=== Section Start ===
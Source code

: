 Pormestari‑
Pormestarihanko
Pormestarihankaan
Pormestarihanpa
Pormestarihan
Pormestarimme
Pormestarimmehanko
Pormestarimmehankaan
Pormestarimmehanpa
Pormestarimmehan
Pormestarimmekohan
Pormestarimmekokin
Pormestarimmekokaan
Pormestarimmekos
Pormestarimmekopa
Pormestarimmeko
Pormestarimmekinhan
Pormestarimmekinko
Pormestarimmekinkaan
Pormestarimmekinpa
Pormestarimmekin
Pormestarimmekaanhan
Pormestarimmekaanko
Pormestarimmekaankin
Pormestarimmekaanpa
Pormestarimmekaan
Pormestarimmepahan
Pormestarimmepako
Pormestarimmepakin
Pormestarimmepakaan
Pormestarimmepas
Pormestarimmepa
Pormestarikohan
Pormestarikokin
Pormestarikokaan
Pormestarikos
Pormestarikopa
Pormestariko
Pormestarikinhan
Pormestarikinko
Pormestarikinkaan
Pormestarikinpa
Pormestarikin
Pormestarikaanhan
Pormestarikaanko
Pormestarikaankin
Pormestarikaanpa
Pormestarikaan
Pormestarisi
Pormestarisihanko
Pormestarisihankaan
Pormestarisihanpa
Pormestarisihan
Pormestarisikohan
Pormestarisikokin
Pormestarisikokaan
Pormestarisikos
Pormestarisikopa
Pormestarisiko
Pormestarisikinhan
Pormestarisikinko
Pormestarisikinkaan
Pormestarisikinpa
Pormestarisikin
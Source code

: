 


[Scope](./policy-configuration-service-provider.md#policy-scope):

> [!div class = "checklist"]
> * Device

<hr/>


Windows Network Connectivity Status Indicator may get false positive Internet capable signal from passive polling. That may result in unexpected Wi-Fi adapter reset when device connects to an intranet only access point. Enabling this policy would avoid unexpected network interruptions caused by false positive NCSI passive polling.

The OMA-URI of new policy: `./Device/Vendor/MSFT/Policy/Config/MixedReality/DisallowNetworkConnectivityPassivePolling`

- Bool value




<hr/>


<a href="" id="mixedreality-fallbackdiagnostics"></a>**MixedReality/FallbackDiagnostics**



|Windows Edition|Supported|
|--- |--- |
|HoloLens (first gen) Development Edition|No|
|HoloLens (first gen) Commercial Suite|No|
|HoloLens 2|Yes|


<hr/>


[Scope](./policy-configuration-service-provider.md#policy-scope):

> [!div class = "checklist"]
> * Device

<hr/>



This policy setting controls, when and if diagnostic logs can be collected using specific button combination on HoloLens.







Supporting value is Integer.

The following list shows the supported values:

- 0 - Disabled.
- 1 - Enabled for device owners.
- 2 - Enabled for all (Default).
=== Section End ===
■ To do ■
Copy, please, exactly the lines that start at the first line of the data and end at the line containing "Pormestarimmepahan", both kept and no others.

■ Task response ■
Source code

: Pormestari‑
Pormestarihanko
Pormestarihankaan
Pormestarihanpa
Pormestarihan
Pormestarimme
Pormestarimmehanko
Pormestarimmehankaan
Pormestarimmehanpa
Pormestarimmehan
Pormestarimmekohan
Pormestarimmekokin
Pormestarimmekokaan
Pormestarimmekos
Pormestarimmekopa
Pormestarimmeko
Pormestarimmekinhan
Pormestarimmekinko
Pormestarimmekinkaan
Pormestarimmekinpa
Pormestarimmekin
Pormestarimmekaanhan
Pormestarimmekaanko
Pormestarimmekaankin
Pormestarimmekaanpa
Pormestarimmekaan
Pormestarimmepahan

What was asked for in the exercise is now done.